Para bien de todos, el CCE tiene en claro que quien manda es el Presidente. Así es porque es la autoridad legal, y también por la legitimidad que le concede el voto a su favor. Además, cuenta con una mayoría legislativa y presencia de sus correligionarios en muchos gobiernos locales. Esto es importante porque no puede ni debe haber la menor duda sobre la autoridad, a pesar de las diferencias que pudiere haber con ella. La crítica es un derecho y disentir es consustancial a una sociedad libre y abierta. Así como preocupa la postura del Presidente, debe generar tranquilidad la sensatez de quienes hablan por los empresarios, más en estos momentos tan complicados y especialmente porque lo que viene adelante nos pondrá a todos a prueba.

El empresariado y las organizaciones civiles deben optar por el diálogo. Será la realidad la que convalide las posturas propias y, en su caso, obligue al ajuste a las del gobierno. La información que recibe el Presidente está procesada por los intereses de la burocracia y de la política. Se han tomado decisiones preventivas en materia de salud a partir de información incompleta, imprecisa e inexacta. La resistencia a ampliar el espectro de pruebas confiables para identificar contagios puede ser un costoso descuido.

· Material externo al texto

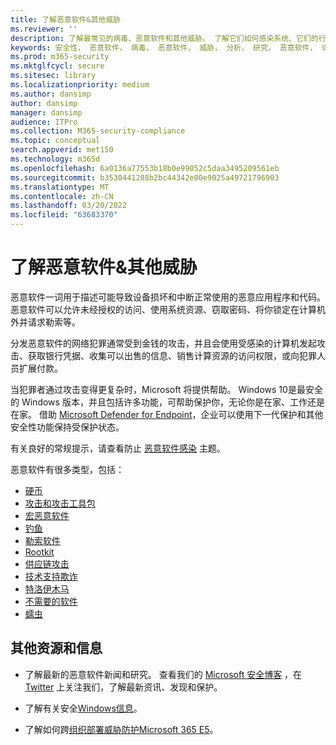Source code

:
 ```yaml
---
title: 了解恶意软件&其他威胁
ms.reviewer: ''
description: 了解最常见的病毒、恶意软件和其他威胁。 了解它们如何感染系统、它们的行为方式以及如何防止和删除它们。
keywords: 安全性， 恶意软件， 病毒， 恶意软件， 威胁， 分析， 研究， 恶意软件， 词典， 词汇表， 勒索软件， 支持欺诈， 不需要的软件， 计算机感染， 感染病毒， 说明， 修正， 最新威胁， mmpc， microsoft 恶意软件保护中心， wdsi
ms.prod: m365-security
ms.mktglfcycl: secure
ms.sitesec: library
ms.localizationpriority: medium
ms.author: dansimp
author: dansimp
manager: dansimp
audience: ITPro
ms.collection: M365-security-compliance
ms.topic: conceptual
search.appverid: met150
ms.technology: m365d
ms.openlocfilehash: 6a0136a77553b18b0e99052c5daa3495209561eb
ms.sourcegitcommit: b3530441288b2bc44342e00e9025a49721796903
ms.translationtype: MT
ms.contentlocale: zh-CN
ms.lasthandoff: 03/20/2022
ms.locfileid: "63683370"
---
```

# <a name="understanding-malware--other-threats"></a>了解恶意软件&其他威胁

恶意软件一词用于描述可能导致设备损坏和中断正常使用的恶意应用程序和代码。 恶意软件可以允许未经授权的访问、使用系统资源、窃取密码、将你锁定在计算机外并请求勒索等。

分发恶意软件的网络犯罪通常受到金钱的攻击，并且会使用受感染的计算机发起攻击、获取银行凭据、收集可以出售的信息、销售计算资源的访问权限，或向犯罪人员扩展付款。

当犯罪者通过攻击变得更复杂时，Microsoft 将提供帮助。 Windows 10是最安全的 Windows 版本，并且包括许多功能，可帮助保护你，无论你是在家、工作还是在家。 借助 [Microsoft Defender for Endpoint](https://www.microsoft.com/microsoft-365/windows/microsoft-defender-atp)，企业可以使用下一代保护和其他安全性功能保持受保护状态。

有关良好的常规提示，请查看防止 [恶意软件感染](prevent-malware-infection.md) 主题。

恶意软件有很多类型，包括：

- [硬币](coinminer-malware.md)
- [攻击和攻击工具包](exploits-malware.md)
- [宏恶意软件](macro-malware.md)
- [钓鱼](phishing.md)
- [勒索软件](/security/compass/human-operated-ransomware)
- [Rootkit](rootkits-malware.md)
- [供应链攻击](supply-chain-malware.md)
- [技术支持欺诈](support-scams.md)
- [特洛伊木马](trojans-malware.md)
- [不需要的软件](unwanted-software.md)
- [蠕虫](worms-malware.md)

## <a name="additional-resources-and-information"></a>其他资源和信息

- 了解最新的恶意软件新闻和研究。 查看我们的 [Microsoft 安全博客](https://www.microsoft.com/security/blog/product/windows/) ，在 [Twitter](https://twitter.com/wdsecurity) 上关注我们，了解最新资讯、发现和保护。

- 了解有关安全[Windows信息](../../index.yml)。

- 了解如何跨[组织部署威胁防护Microsoft 365 E5](/microsoft-365/solutions/deploy-threat-protection)。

La indeseable realidad que se perfila es que pronto se tendrá un panorama semejante a España, Italia y Estados Unidos y eso seguramente generará una crisis que obligará al gobierno y al Consejo General de Salubridad a medidas correctivas. En cambio, si lo que nos suceda hacia adelante con la pandemia, corresponde con lo previsto por el Presidente, todos los mexicanos estaríamos muy satisfechos y hasta orgullosos de las autoridades.

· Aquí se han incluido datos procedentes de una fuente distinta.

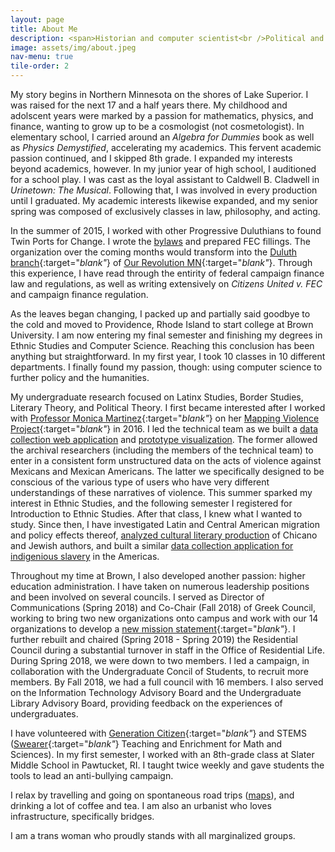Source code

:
 ```yaml
---
layout: page
title: About Me
description: <span>Historian and computer scientist<br />Political and technological<br />Writer and activist</span>
image: assets/img/about.jpeg
nav-menu: true
tile-order: 2
---
```


My story begins in Northern Minnesota on the shores of Lake Superior. I was raised for the next 17 and a half years there. My childhood and adolscent years were marked by a passion for mathematics, physics, and finance, wanting to grow up to be a cosmologist (not cosmetologist). In elementary school, I carried around an _Algebra for Dummies_ book as well as _Physics Demystified_, accelerating my academics. This fervent academic passion continued, and I skipped 8th grade. I expanded my interests beyond academics, however. In my junior year of high school, I auditioned for a school play. I was cast as the loyal assistant to Caldwell B. Cladwell in _Urinetown: The Musical_. Following that, I was involved in every production until I graduated. My academic interests likewise expanded, and my senior spring was composed of exclusively classes in law, philosophy, and acting.

In the summer of 2015, I worked with other Progressive Duluthians to found Twin Ports for Change. I wrote the [bylaws](/twin-ports-bylaws.pdf) and prepared FEC fillings. The organization over the coming months would transform into the [Duluth branch](https://www.facebook.com/OurRevolutionDuluth/){:target="_blank"_} of [Our Revolution MN](https://ourrevolutionmn.com/){:target="_blank"_}. Through this experience, I have read through the entirity of federal campaign finance law and regulations, as well as writing extensively on _Citizens United v. FEC_ and campaign finance regulation.

As the leaves began changing, I packed up and partially said goodbye to the cold and moved to Providence, Rhode Island to start college at Brown University. I am now entering my final semester and finishing my degrees in Ethnic Studies and Computer Science. Reaching this conclusion has been anything but straightforward. In my first year, I took 10 classes in 10 different departments. I finally found my passion, though: using computer science to further policy and the humanities.

My undergraduate research focused on Latinx Studies, Border Studies, Literary Theory, and Political Theory. I first became interested after I worked with [Professor Monica Martinez](https://vivo.brown.edu/display/mmartin4){:target="_blank"_} on her [Mapping Violence Project](https://mappingviolence.com/){:target="_blank"_} in 2016. I led the technical team as we built a [data collection web application]() and [prototype visualization](). The former allowed the archival researchers (including the members of the technical team) to enter in a consistent form unstructured data on the acts of violence against Mexicans and Mexican Americans. The latter we specifically designed to be conscious of the various type of users who have very different understandings of these narratives of violence. This summer sparked my interest in Ethnic Studies, and the following semester I registered for Introduction to Ethnic Studies. After that class, I knew what I wanted to study. Since then, I have investigated Latin and Central American migration and policy effects thereof, [analyzed cultural literary production]() of Chicano and Jewish authors, and built a similar [data collection application for indigenious slavery]() in the Americas.

Throughout my time at Brown, I also developed another passion: higher education administration. I have taken on numerous leadership positions and been involved on several councils. I served as Director of Communications (Spring 2018) and Co-Chair (Fall 2018) of Greek Council, working to bring two new organizations onto campus and work with our 14 organizations to develop a [new mission statement](https://www.brown.edu/campus-life/events/student-activities/student-groups/greek-and-program-houses){:target="_blank"_}. I further rebuilt and chaired (Spring 2018 - Spring 2019) the Residential Council during a substantial turnover in staff in the Office of Residential Life. During Spring 2018, we were down to two members. I led a campaign, in collaboration with the Undergraduate Concil of Students, to recruit more members. By Fall 2018, we had a full council with 16 members. I also served on the Information Technology Advisory Board and the Undergraduate Library Advisory Board, providing feedback on the experiences of undergraduates.

I have volunteered with [Generation Citizen](https://generationcitizen.org){:target="_blank"_} and STEMS ([Swearer](https://www.brown.edu/academics/college/swearer/){:target="_blank"_} Teaching and Enrichment for Math and Sciences). In my first semester, I worked with an 8th-grade class at Slater Middle School in Pawtucket, RI. I taught twice weekly and gave students the tools to lead an anti-bullying campaign.

I relax by travelling and going on spontaneous road trips ([maps]()), and drinking a lot of coffee and tea. I am also an urbanist who loves infrastructure, specifically bridges.

I am a trans woman who proudly stands with all marginalized groups.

Lo mismo ocurre en materia económica. El Presidente parte de un escenario muy optimista y los empresarios de otro, totalmente distinto. No requerirá mucho tiempo para que la realidad ponga a cada quien en su lugar. Las cifras de recaudación, empleo y, eventualmente, las expresiones públicas de inconformidad como secuela a la parálisis de le economía, serán referentes de lo que tendrá que hacer el gobierno si es el caso que prevalezca el escenario que plantea el sector privado. De cualquier manera, el gobierno requiere del sector privado, incluso para que sea viable lo elemental de la política social. El empleo será el objetivo de los próximos años y el gobierno podrá impulsar acciones compensatorias para los sectores más desfavorecidos o vulnerables, pero, aunque quisiera, no podrá ser el generador de riqueza y oportunidades laborales.

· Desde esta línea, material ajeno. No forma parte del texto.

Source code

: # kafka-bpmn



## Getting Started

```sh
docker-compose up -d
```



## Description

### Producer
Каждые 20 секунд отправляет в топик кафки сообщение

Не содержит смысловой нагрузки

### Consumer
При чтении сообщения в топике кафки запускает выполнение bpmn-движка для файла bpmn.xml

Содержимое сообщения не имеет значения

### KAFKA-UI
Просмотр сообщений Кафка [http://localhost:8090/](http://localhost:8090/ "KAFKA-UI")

Apostar al tiempo en esta singular circunstancia no es fácil, sobre todo cuando se trata de que la realidad misma obligue al Presidente a recapacitar. Lo que sí es fundamental es que se actúe independientemente de la postura de las autoridades. El sector privado puede hacer mucho para la salud pública y también, desde luego, para proteger a la parte más vulnerable de las empresas y negocios. Las iniciativas que se han presentado son dignas de estudio, tal como apoyar al sector informal de la economía y con ello propiciar su tránsito a la formalidad. Un acuerdo del sector bancario, grandes empresas y organismos empresariales puede dar un curso virtuoso en la atención de la emergencia económica.

La crisis de salud es transitoria, seguramente más prolongada de lo que se había pensado hace meses. Sin embargo, la crisis económica tendrá un efecto mucho más profundo, generalizado y prolongado para el que México debería estarse preparando. Es una afectación a la economía mundial y como tal muchas de las empresas nacionales habrán de padecer las consecuencias. Nada será igual. Precisamente por esta razón, el sentido común llama por el reencuentro del Presidente con los empresarios y sus representantes.